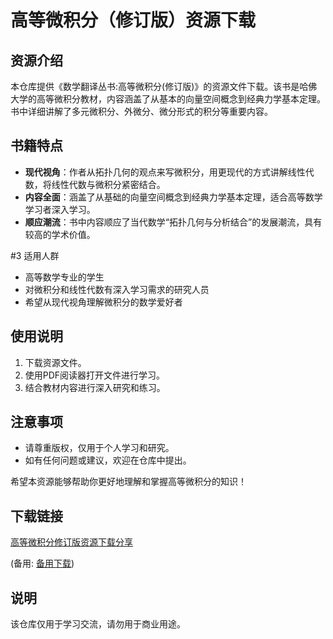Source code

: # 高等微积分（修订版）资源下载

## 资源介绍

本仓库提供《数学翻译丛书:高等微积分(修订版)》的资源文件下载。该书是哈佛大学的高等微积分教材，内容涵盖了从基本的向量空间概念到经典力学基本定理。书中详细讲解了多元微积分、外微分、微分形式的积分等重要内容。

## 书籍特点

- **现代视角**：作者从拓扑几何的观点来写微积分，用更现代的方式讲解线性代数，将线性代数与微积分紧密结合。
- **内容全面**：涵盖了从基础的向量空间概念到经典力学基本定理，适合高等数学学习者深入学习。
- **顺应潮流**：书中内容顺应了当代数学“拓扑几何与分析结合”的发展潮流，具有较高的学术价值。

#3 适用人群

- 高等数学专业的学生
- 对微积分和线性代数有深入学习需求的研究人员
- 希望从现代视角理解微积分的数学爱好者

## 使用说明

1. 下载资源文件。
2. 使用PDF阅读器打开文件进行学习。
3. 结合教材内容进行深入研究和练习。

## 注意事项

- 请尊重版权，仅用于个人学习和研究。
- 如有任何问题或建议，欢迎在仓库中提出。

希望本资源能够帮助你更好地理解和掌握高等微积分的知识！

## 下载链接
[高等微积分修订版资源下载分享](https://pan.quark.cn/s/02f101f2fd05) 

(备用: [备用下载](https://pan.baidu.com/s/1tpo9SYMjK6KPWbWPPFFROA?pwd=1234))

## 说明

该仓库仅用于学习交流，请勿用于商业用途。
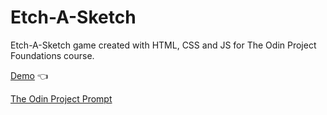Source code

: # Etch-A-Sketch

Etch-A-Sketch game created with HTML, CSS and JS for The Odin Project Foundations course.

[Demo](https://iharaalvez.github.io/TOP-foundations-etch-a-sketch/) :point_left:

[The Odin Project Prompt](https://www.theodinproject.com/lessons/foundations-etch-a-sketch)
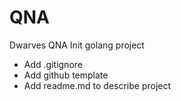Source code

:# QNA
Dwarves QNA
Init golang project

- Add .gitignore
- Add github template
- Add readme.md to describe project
* * * * * * * * *
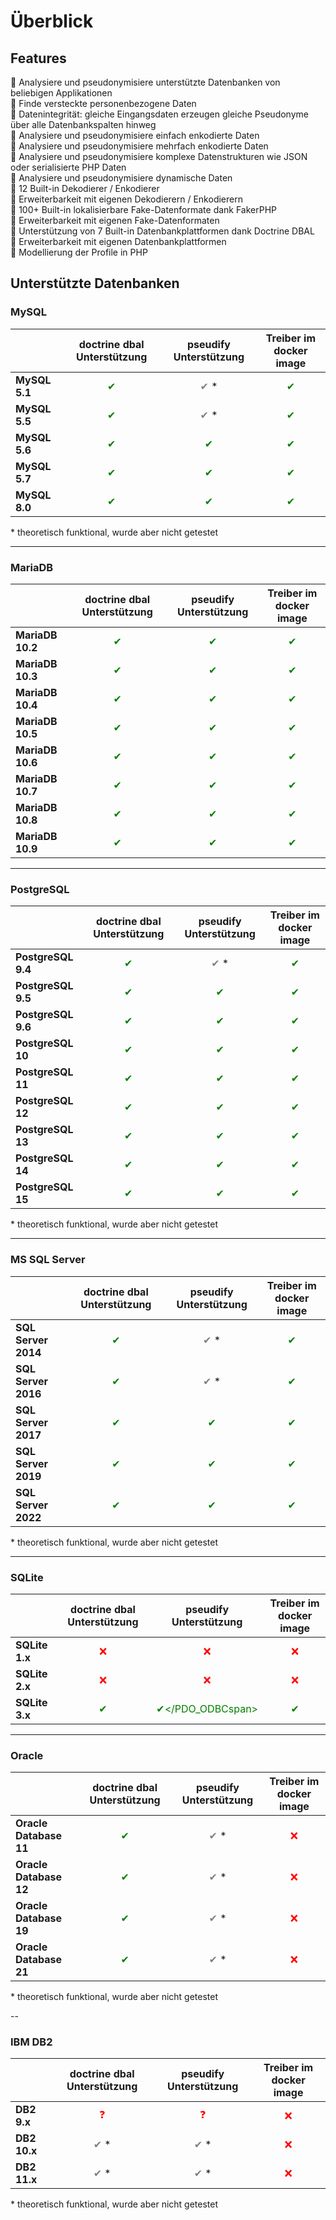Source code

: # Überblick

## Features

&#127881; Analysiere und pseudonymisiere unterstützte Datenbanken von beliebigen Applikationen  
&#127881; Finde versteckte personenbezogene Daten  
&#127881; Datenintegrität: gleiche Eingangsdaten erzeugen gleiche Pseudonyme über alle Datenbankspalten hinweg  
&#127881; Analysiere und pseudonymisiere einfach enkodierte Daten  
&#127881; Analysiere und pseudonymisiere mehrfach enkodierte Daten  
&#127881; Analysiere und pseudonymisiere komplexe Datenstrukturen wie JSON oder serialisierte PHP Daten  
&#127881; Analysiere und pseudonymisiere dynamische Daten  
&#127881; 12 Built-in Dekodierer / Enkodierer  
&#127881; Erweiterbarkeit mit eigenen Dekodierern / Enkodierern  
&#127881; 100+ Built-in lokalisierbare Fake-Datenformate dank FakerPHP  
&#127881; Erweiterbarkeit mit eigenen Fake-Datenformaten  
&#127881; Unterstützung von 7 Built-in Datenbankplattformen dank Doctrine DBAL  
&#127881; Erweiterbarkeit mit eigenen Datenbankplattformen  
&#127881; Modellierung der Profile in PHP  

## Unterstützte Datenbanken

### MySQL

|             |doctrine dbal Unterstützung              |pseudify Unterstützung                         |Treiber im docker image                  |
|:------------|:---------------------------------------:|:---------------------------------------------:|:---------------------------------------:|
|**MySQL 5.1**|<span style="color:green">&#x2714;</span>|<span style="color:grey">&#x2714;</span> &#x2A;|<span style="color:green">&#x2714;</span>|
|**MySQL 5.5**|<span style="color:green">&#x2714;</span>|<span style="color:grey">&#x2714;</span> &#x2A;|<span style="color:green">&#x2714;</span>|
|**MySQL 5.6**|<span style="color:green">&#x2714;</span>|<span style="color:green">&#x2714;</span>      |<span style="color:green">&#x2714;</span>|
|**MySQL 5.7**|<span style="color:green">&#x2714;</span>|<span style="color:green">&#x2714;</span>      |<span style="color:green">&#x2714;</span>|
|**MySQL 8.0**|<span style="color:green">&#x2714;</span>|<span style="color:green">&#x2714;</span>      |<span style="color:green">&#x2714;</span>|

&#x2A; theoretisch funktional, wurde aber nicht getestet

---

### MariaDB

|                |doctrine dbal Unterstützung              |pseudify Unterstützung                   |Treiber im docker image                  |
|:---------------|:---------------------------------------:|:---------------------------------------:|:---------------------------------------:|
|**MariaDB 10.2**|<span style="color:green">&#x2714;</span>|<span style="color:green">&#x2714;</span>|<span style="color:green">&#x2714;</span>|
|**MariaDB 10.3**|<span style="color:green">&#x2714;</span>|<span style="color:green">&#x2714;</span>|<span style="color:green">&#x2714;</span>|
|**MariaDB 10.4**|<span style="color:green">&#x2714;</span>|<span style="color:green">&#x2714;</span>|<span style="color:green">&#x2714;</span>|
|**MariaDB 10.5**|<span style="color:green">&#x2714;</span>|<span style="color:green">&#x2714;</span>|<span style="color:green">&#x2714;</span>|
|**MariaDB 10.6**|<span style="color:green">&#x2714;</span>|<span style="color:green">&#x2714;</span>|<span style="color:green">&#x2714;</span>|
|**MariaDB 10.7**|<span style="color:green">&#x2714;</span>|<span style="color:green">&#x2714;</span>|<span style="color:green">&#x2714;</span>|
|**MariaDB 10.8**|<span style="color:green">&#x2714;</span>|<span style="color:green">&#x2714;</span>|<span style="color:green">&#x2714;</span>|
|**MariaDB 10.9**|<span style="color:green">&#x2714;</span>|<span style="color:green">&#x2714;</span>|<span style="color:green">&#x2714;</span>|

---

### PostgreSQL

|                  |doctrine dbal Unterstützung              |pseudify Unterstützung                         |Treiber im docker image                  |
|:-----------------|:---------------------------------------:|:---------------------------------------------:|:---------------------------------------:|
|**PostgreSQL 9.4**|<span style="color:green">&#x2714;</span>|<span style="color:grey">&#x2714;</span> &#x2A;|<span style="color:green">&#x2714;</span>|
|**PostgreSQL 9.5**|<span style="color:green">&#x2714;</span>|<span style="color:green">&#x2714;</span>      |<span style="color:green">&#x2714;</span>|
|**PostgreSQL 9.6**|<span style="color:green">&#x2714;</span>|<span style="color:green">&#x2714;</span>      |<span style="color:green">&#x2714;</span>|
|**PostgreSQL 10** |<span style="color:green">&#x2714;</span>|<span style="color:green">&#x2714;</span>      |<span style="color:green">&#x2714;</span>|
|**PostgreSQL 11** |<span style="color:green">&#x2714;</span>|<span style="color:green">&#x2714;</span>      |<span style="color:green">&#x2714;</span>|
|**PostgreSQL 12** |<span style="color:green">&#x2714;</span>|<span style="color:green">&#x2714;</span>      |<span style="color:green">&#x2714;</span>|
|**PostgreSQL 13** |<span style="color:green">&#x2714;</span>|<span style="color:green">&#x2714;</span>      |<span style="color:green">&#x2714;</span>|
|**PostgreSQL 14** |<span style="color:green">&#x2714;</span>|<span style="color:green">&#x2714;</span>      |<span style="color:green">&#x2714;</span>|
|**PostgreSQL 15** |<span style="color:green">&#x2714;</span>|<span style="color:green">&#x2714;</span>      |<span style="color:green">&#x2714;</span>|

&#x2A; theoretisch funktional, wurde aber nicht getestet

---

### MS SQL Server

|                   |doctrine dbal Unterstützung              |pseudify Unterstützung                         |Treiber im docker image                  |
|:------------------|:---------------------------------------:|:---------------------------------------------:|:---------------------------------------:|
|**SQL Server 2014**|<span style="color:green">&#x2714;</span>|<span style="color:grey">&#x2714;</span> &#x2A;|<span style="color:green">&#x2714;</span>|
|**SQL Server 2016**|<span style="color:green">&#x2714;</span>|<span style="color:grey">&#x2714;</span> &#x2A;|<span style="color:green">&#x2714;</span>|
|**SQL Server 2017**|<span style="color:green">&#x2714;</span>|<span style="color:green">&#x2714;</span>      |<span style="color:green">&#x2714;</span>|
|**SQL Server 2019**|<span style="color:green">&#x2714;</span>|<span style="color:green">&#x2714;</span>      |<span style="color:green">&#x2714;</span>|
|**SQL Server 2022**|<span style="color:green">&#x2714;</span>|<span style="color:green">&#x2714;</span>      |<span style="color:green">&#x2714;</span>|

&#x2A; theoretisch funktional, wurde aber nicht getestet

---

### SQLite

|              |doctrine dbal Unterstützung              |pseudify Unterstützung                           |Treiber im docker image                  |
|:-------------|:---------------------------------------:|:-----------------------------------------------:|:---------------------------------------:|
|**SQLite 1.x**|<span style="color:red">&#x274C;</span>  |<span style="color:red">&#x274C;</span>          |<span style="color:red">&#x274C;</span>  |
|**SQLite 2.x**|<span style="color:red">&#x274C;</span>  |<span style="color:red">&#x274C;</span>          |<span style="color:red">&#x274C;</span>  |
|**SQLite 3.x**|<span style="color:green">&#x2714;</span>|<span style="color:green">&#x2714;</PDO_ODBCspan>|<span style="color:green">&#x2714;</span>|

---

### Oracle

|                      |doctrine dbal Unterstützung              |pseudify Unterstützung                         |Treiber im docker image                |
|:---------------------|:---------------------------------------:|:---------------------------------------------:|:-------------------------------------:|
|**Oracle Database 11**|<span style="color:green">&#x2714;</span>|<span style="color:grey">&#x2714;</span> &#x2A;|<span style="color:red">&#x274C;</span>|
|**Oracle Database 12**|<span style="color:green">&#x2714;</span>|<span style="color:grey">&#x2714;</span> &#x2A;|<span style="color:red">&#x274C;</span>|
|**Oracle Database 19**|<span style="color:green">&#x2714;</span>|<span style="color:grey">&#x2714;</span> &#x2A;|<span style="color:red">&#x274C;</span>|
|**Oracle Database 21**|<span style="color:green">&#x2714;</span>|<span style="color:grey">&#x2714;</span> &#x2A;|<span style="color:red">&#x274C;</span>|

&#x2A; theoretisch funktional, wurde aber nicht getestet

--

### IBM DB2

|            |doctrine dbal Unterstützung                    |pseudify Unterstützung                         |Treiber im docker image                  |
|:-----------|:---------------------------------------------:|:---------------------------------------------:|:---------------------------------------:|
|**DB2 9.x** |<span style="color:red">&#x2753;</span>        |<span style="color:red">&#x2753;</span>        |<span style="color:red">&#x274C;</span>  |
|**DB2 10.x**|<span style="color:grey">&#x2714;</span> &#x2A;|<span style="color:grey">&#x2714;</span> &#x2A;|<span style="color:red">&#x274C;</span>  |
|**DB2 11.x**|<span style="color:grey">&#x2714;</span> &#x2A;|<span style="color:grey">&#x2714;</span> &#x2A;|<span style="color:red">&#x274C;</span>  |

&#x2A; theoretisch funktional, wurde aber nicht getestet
* * * * * * * * *
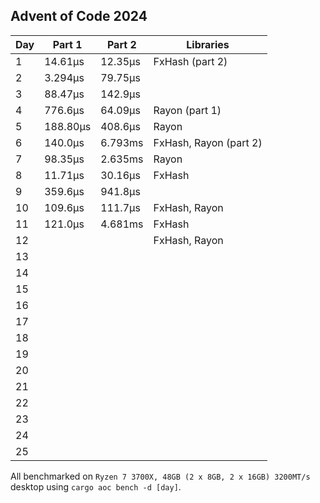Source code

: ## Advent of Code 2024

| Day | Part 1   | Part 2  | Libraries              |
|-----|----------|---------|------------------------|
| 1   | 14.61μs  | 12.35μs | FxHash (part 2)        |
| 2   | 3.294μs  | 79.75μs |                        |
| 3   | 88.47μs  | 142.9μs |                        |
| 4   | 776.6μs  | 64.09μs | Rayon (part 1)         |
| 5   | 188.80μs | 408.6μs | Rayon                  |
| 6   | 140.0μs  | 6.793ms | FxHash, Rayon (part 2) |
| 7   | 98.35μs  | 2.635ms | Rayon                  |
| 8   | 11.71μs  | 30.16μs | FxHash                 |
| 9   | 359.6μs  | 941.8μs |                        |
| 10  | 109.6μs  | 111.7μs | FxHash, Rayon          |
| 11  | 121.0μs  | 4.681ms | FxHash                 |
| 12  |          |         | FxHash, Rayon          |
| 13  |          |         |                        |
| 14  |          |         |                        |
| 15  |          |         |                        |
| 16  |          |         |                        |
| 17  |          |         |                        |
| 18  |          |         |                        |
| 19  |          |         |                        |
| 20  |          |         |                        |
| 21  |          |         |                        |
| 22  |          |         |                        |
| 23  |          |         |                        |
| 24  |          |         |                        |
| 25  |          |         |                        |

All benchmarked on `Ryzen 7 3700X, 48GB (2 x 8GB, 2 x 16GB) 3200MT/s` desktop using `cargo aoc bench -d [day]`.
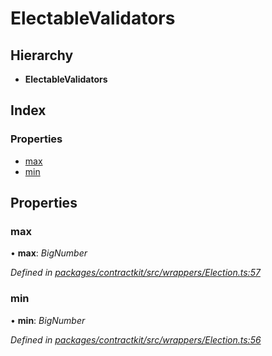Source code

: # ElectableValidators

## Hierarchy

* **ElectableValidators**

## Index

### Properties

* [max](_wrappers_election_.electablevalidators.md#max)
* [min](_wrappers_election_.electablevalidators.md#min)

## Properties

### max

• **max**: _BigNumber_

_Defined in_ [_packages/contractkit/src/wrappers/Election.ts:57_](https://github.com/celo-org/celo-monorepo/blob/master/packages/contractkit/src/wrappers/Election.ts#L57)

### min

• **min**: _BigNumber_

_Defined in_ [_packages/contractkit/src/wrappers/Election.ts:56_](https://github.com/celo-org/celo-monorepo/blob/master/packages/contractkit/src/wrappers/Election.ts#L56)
* * * * * * * * *
What you should do: Go through the lines above. Select every one that has the string "Datenbanken".

Answer space:
&#127881; Analysiere und pseudonymisiere unterstützte Datenbanken von beliebigen Applikationen  
## Unterstützte Datenbanken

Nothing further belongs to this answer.